General Growth's rescue came at the hands of some of the finest investors in the country. It recapitalized its business with $2.5 billion in equity from Brookfield Asset Management (NYSE:BAM), $2.8 billion from Fairholme Capital and another $1.1 billion from Pershing Square Capital. The three investors alone manage approximately $180 billion in assets. In other words, they know what they're doing. In January, Brookfield bought Fairholme's remaining $1.7 billion stake in the company for $804 million in cash and 27.5 million of the Canadian asset manager's Class A shares. As a result, Brookfield now owns 41.3% of the mall owner while Fairholme owns 4.5% of Brookfield.

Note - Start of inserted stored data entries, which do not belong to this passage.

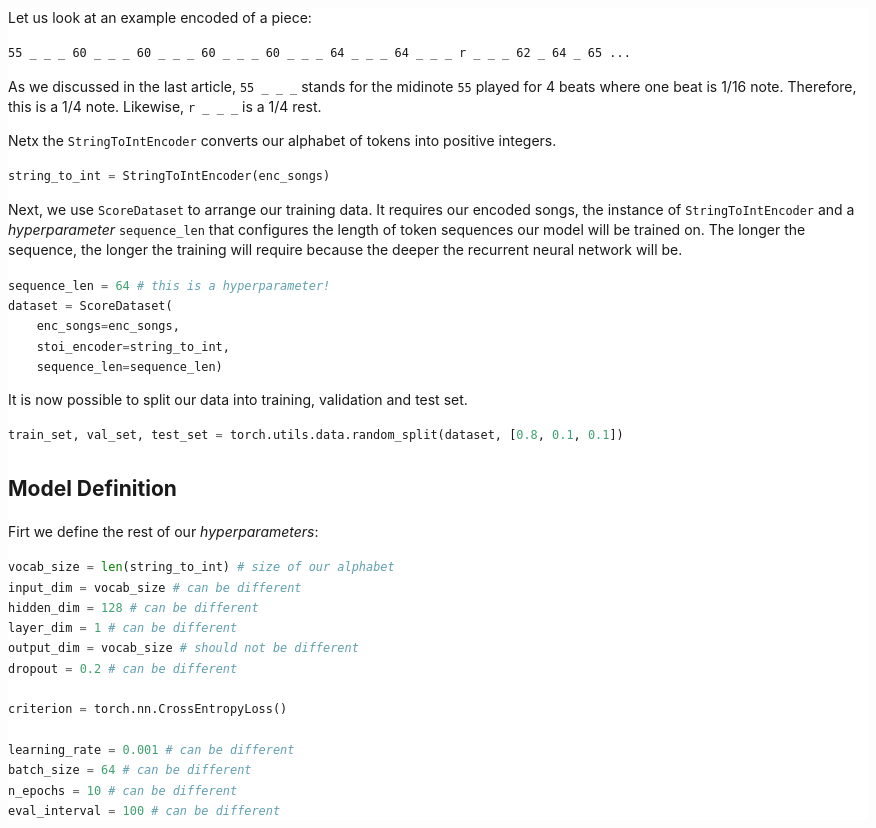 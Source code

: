 Let us look at an example encoded of a piece:

```
55 _ _ _ 60 _ _ _ 60 _ _ _ 60 _ _ _ 60 _ _ _ 64 _ _ _ 64 _ _ _ r _ _ _ 62 _ 64 _ 65 ...
```

As we discussed in the last article, ``55 _ _ _`` stands for the midinote ``55`` played for 4 beats where one beat is 1/16 note.
Therefore, this is a 1/4 note.
Likewise, ``r _ _ _`` is a 1/4 rest.

Netx the ``StringToIntEncoder`` converts our alphabet of tokens into positive integers.

```python
string_to_int = StringToIntEncoder(enc_songs)
```

Next, we use ``ScoreDataset`` to arrange our training data.
It requires our encoded songs, the instance of ``StringToIntEncoder`` and a *hyperparameter* ``sequence_len`` that configures the length of token sequences our model will be trained on.
The longer the sequence, the longer the training will require because the deeper the recurrent neural network will be.

```python
sequence_len = 64 # this is a hyperparameter!
dataset = ScoreDataset(
    enc_songs=enc_songs, 
    stoi_encoder=string_to_int, 
    sequence_len=sequence_len)
```

It is now possible to split our data into training, validation and test set.

```python
train_set, val_set, test_set = torch.utils.data.random_split(dataset, [0.8, 0.1, 0.1])
```

## Model Definition

Firt we define the rest of our *hyperparameters*:

```python
vocab_size = len(string_to_int) # size of our alphabet
input_dim = vocab_size # can be different
hidden_dim = 128 # can be different
layer_dim = 1 # can be different
output_dim = vocab_size # should not be different
dropout = 0.2 # can be different

criterion = torch.nn.CrossEntropyLoss()

learning_rate = 0.001 # can be different
batch_size = 64 # can be different
n_epochs = 10 # can be different
eval_interval = 100 # can be different
```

They aren't the only interesting shareholders, however. Ken Heebner's CGM Realty Fund (CGMRX) owns 5.6 million shares of General Growth. Heebner, famous for making large, focused bets on certain industries, has even more money invested in Simon Property Group (NYSE:SPG), the nation's largest mall owner. In case you doubt Heebner's acumen, $10,000 invested in the CGM Realty Fund a decade ago was worth $57,000 at the end of 2010, compared to $11,500 for the S&P 500. It's a convincing group.

Operations Improving

While you shouldn't invest in a stock solely because of its largest investors, it certainly helps. So, too, does improving financials. However, any time a company accumulates $27 billion in debt, albeit prior to bankruptcy, it's better to err on the side of caution. General Growth's second quarter results were steady, if not spectacular. CEO Sandeep Mathrani, a veteran real estate executive from Vornado Realty Trust (NYSE:VNO), has only been in the job since mid-January; more time needs to pass before making judgment. Only recently did Mathrani hire two key executives to help him remake the mall operator.

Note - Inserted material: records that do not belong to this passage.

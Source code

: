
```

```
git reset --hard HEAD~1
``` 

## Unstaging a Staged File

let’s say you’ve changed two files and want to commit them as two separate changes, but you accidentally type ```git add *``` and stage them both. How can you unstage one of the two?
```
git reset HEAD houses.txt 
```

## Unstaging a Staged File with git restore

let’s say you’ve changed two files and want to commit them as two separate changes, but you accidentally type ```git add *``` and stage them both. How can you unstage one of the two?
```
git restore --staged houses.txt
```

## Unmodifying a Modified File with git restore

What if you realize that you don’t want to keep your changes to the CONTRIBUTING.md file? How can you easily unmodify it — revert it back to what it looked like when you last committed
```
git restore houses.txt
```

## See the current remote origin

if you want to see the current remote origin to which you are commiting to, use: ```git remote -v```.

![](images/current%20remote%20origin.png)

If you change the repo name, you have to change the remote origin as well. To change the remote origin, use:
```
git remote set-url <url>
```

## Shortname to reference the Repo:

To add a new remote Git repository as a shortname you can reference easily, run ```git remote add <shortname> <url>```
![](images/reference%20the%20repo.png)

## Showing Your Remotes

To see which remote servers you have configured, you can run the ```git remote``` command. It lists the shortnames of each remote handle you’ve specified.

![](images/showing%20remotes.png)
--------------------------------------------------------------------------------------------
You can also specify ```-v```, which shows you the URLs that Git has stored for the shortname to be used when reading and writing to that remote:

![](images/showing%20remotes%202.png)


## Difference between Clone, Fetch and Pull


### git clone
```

Positive signs indicate the company is moving in the right direction. Probably the most important is that comparable tenant sales for the trailing twelve months (TTM) increased by 7.3% year-over-year to $457 a square foot. That's a good sign the economy is slowly healing itself. Things are improving fast enough that Standard & Poor's is considering raising its credit rating. The rating service would like to see higher rents, higher occupancy rates, the sale of non-core assets and the elimination of $1 billion in debt.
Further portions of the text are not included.